Start of Extracted data

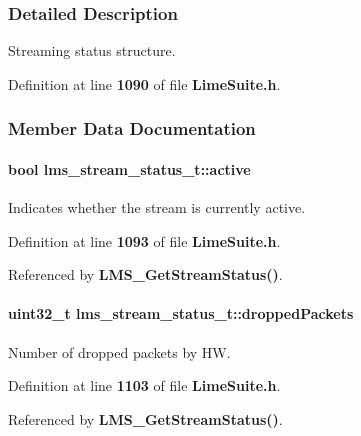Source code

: \subsubsection{Detailed Description}
Streaming status structure. 

Definition at line {\bf 1090} of file {\bf Lime\+Suite.\+h}.



\subsubsection{Member Data Documentation}
\paragraph[{active}]{\setlength{\rightskip}{0pt plus 5cm}bool lms\+\_\+stream\+\_\+status\+\_\+t\+::active}\label{structlms__stream__status__t_a42baa4618667eafdbf01d815c00b0cb1}


Indicates whether the stream is currently active. 



Definition at line {\bf 1093} of file {\bf Lime\+Suite.\+h}.



Referenced by {\bf L\+M\+S\+\_\+\+Get\+Stream\+Status()}.

\paragraph[{dropped\+Packets}]{\setlength{\rightskip}{0pt plus 5cm}uint32\+\_\+t lms\+\_\+stream\+\_\+status\+\_\+t\+::dropped\+Packets}\label{structlms__stream__status__t_a7a750eb3a12a3125066229ccd42e8149}


Number of dropped packets by HW. 



Definition at line {\bf 1103} of file {\bf Lime\+Suite.\+h}.



Referenced by {\bf L\+M\+S\+\_\+\+Get\+Stream\+Status()}.

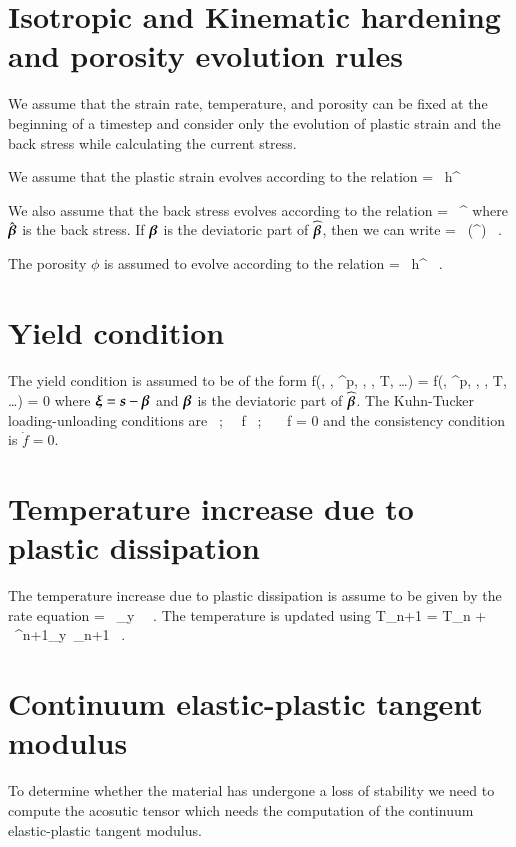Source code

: \section{Isotropic and Kinematic hardening and porosity evolution rules}
We assume that the strain rate, temperature, and porosity can be fixed at the
beginning of a timestep and consider only the evolution of plastic strain and
the back stress while calculating the current stress.

We assume that the plastic strain evolves according to the relation
\Beq
   = \dot{\gamma}~h^{\alpha}
\Eeq

We also assume that the back stress evolves according to the relation
\Beq
  \dot{\widehat{\Bbeta}} = \dot{\gamma}~\Bh^{\beta}
\Eeq
where $\hat{\boldsymbol{\beta}}$ is the back stress.  If $\boldsymbol{\beta}$ is the deviatoric part of
$\widehat{\boldsymbol{\beta}}$, then we can write
\Beq
  \dot{\Bbeta} = \dot{\gamma}~\Dev(\Bh^{\beta}) ~.
\Eeq

The porosity $\phi$ is assumed to evolve according to the relation
\Beq
  \dot{\phi} = \dot{\gamma}~h^{\phi} ~.
\Eeq

\section{Yield condition}
The yield condition is assumed to be of the form
\Beq
  f(\Bs, \Bbeta, \Ve^p, \phi, \dot{\Ve}, T, \dots) 
    = f(\Bxi, \Ve^p, \phi, \dot{\Ve}, T, \dots) = 0
\Eeq
where $\boldsymbol{\xi} = \boldsymbol{s} - \boldsymbol{\beta}$ and $\boldsymbol{\beta}$ is the deviatoric part of $\widehat{\boldsymbol{\beta}}$.  
The Kuhn-Tucker loading-unloading conditions are
\Beq
  \dot{\gamma}  ~;~~  f  ~;~~ \dot{\gamma}~f = 0
\Eeq
and the consistency condition is $\dot{f} = 0$.

\section{Temperature increase due to plastic dissipation}
The temperature increase due to plastic dissipation is assume to be
given by the rate equation
\Beq
   = ~\sigma_y~ ~.
\Eeq
The temperature is updated using
\Beq
  T_{n+1} = T_n + 
   ~\sigma^{n+1}_y~_{n+1} ~.
\Eeq

\section{Continuum elastic-plastic tangent modulus}
To determine whether the material has undergone a loss of stability we need to compute
the acosutic tensor which needs the computation of the continuum elastic-plastic tangent
modulus.


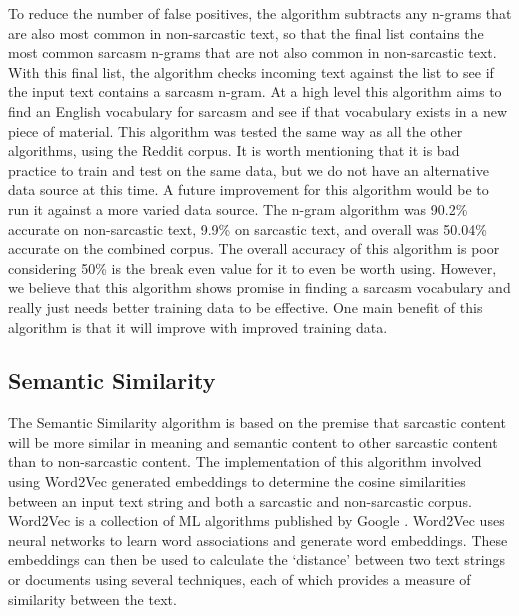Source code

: \documentclass[conference]{IEEEtran}
\begin{document}
To reduce the number of false positives, the algorithm subtracts any n-grams that are also most common in non-sarcastic text, so that the final list contains the most common sarcasm n-grams that are not also common in non-sarcastic text. With this final list, the algorithm checks incoming text against the list to see if the input text contains a sarcasm n-gram. At a high level this algorithm aims to find an English vocabulary for sarcasm and see if that vocabulary exists in a new piece of material. This algorithm was tested the same way as all the other algorithms, using the Reddit corpus. It is worth mentioning that it is bad practice to train and test on the same data, but we do not have an alternative data source at this time. A future improvement for this algorithm would be to run it against a more varied data source. The n-gram algorithm was 90.2\% accurate on non-sarcastic text, 9.9\% on sarcastic text, and overall was 50.04\% accurate on the combined corpus. The overall accuracy of this algorithm is poor considering 50\% is the break even value for it to even be worth using. However, we believe that this algorithm shows promise in finding a sarcasm vocabulary and really just needs better training data to be effective. One main benefit of this algorithm is that it will improve with improved training data.\\
\subsection{Semantic Similarity}
The Semantic Similarity algorithm is based on the premise that sarcastic content will be more similar in meaning and semantic content to other sarcastic content than to non-sarcastic content.  The implementation of this algorithm involved using Word2Vec generated embeddings to determine the cosine similarities between an input text string and both a sarcastic and non-sarcastic corpus.  Word2Vec is a collection of ML algorithms published by Google \cite{b6}. Word2Vec uses neural networks to learn word associations and generate word embeddings.  These embeddings can then be used to calculate the ‘distance’ between two text strings or documents using several techniques, each of which provides a measure of similarity between the text.  \\
\end{document}
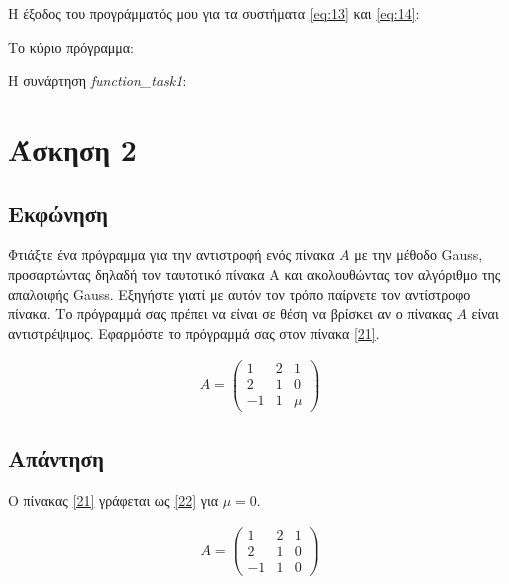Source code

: \documentclass[14pt]{extreport}
\begin{document}
Η έξοδος του προγράμματός μου για τα συστήματα \eqref{eq:13} και \eqref{eq:14}:

\newpage
Το κύριο πρόγραμμα:


\newpage
Η συνάρτηση \textit{function\_task1}:


\chapter{Άσκηση 2}
\section{Εκφώνηση}

Φτιάξτε ένα πρόγραμμα για την αντιστροφή ενός πίνακα $A$ με την μέθοδο Gauss, προσαρτώντας δηλαδή τον ταυτοτικό πίνακα Α και ακολουθώντας τον αλγόριθμο της απαλοιφής Gauss. Εξηγήστε γιατί με αυτόν τον τρόπο παίρνετε τον αντίστροφο πίνακα. Το πρόγραμμά σας πρέπει να είναι σε θέση να βρίσκει αν ο πίνακας $A$ είναι αντιστρέψιμος. Εφαρμόστε το πρόγραμμά σας στον πίνακα \eqref{21}.

\begin{equation}
    \begin{aligned}
        A = \begin{pmatrix}
            1  & 2 & 1   \\
            2  & 1 & 0   \\
            -1 & 1 & \mu
        \end{pmatrix}\label{21}
    \end{aligned}
\end{equation}


\newpage
\section{Απάντηση}

Ο πίνακας \eqref{21} γράφεται ως \eqref{22} για $\mu = 0$.

\begin{equation}
    \begin{aligned}
        A = \begin{pmatrix}
            1  & 2 & 1 \\
            2  & 1 & 0 \\
            -1 & 1 & 0
        \end{pmatrix}\label{22}
    \end{aligned}
\end{equation}
\end{document}
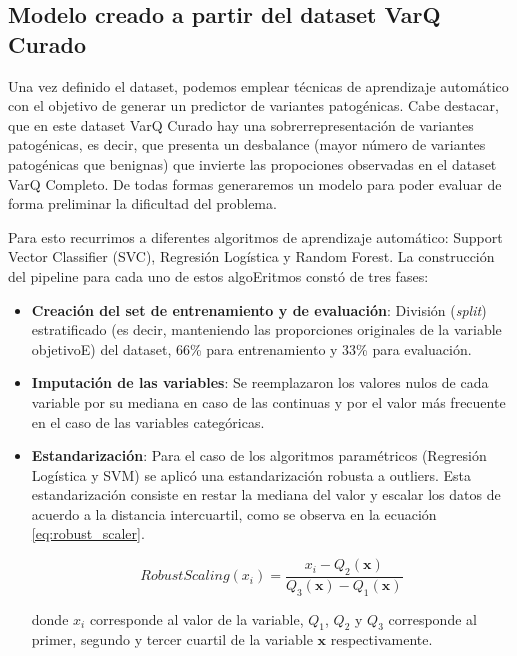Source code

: 
\subsection{Modelo creado a partir del dataset VarQ Curado}

Una vez definido el dataset, podemos emplear técnicas de aprendizaje automático con el objetivo de generar un predictor de variantes patogénicas. Cabe destacar, que en este dataset VarQ Curado hay una sobrerrepresentación de variantes patogénicas, es decir, que presenta un desbalance (mayor número de variantes patogénicas que benignas) que invierte las propociones observadas en el dataset VarQ Completo. De todas formas generaremos un modelo para poder evaluar de forma preliminar la dificultad del problema. 

Para esto recurrimos a diferentes algoritmos de aprendizaje automático: Support Vector Classifier (SVC), Regresión Logística y Random Forest. La construcción del pipeline para cada uno de estos algoEritmos constó de tres fases: 

\begin{itemize}
    \item \textbf{Creación del set de entrenamiento y de evaluación}: División (\textit{split}) estratificado (es decir, manteniendo las proporciones originales de la variable objetivoE) del dataset, 66\% para entrenamiento y 33\% para evaluación. 
    \item \textbf{Imputación de las variables}: Se reemplazaron los valores nulos de cada variable por su mediana en caso de las continuas y por el valor más frecuente en el caso de las variables categóricas.
    \item \textbf{Estandarización}: Para el caso de los algoritmos paramétricos (Regresión Logística y SVM) se aplicó una estandarización robusta a outliers. Esta estandarización consiste en restar la mediana del valor y escalar los datos de acuerdo a la distancia intercuartil, como se observa en la ecuación \ref{eq:robust_scaler}.
    
    \begin{equation}
        RobustScaling(x_i) = \frac{x_i - Q_2(\textbf{x})}{Q_3(\textbf{x}) - Q_1(\textbf{x})} 
        \label{eq:robust_scaler}
    \end{equation}
    
    donde $x_i$ corresponde al valor de la variable,  $Q_1$, $Q_2$ y $Q_3$ corresponde al primer, segundo y tercer cuartil de la variable $\textbf{x}$ respectivamente.
    
    
\end{itemize}

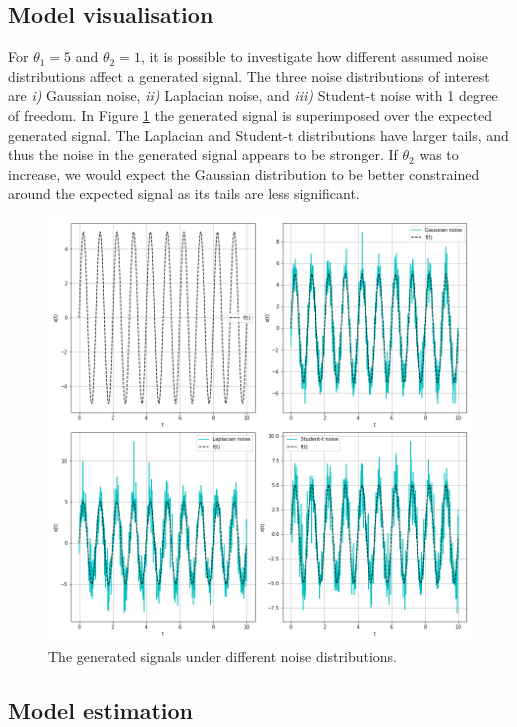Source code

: \documentclass{article}
\begin{document}
\subsection{Model visualisation}

For $\theta_1 = 5$ and $\theta_2 = 1$, it is possible to investigate how different assumed noise distributions affect a generated signal. The three noise distributions of interest are \emph{i)} Gaussian noise, \emph{ii)} Laplacian noise, and \emph{iii)} Student-t noise with 1 degree of freedom. In Figure \ref{fig:Q3a_1} the generated signal is superimposed over the expected generated signal. The Laplacian and Student-t distributions have larger tails, and thus the noise in the generated signal appears to be stronger. If $\theta_2$ was to increase, we would expect the Gaussian distribution to be better constrained around the expected signal as its tails are less significant.
\begin{figure}[!htb]
    \centering
    \includegraphics[scale = 0.4]{Q3a_fig1.png}
    \caption{The generated signals under different noise distributions.}
    \label{fig:Q3a_1}
\end{figure}

\subsection{Model estimation}
\end{document}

End of Extracted data

### Task directions
One figure is all that is needed: the number of lines above in which the word "boldsymbol" appears.

### Solved problem
3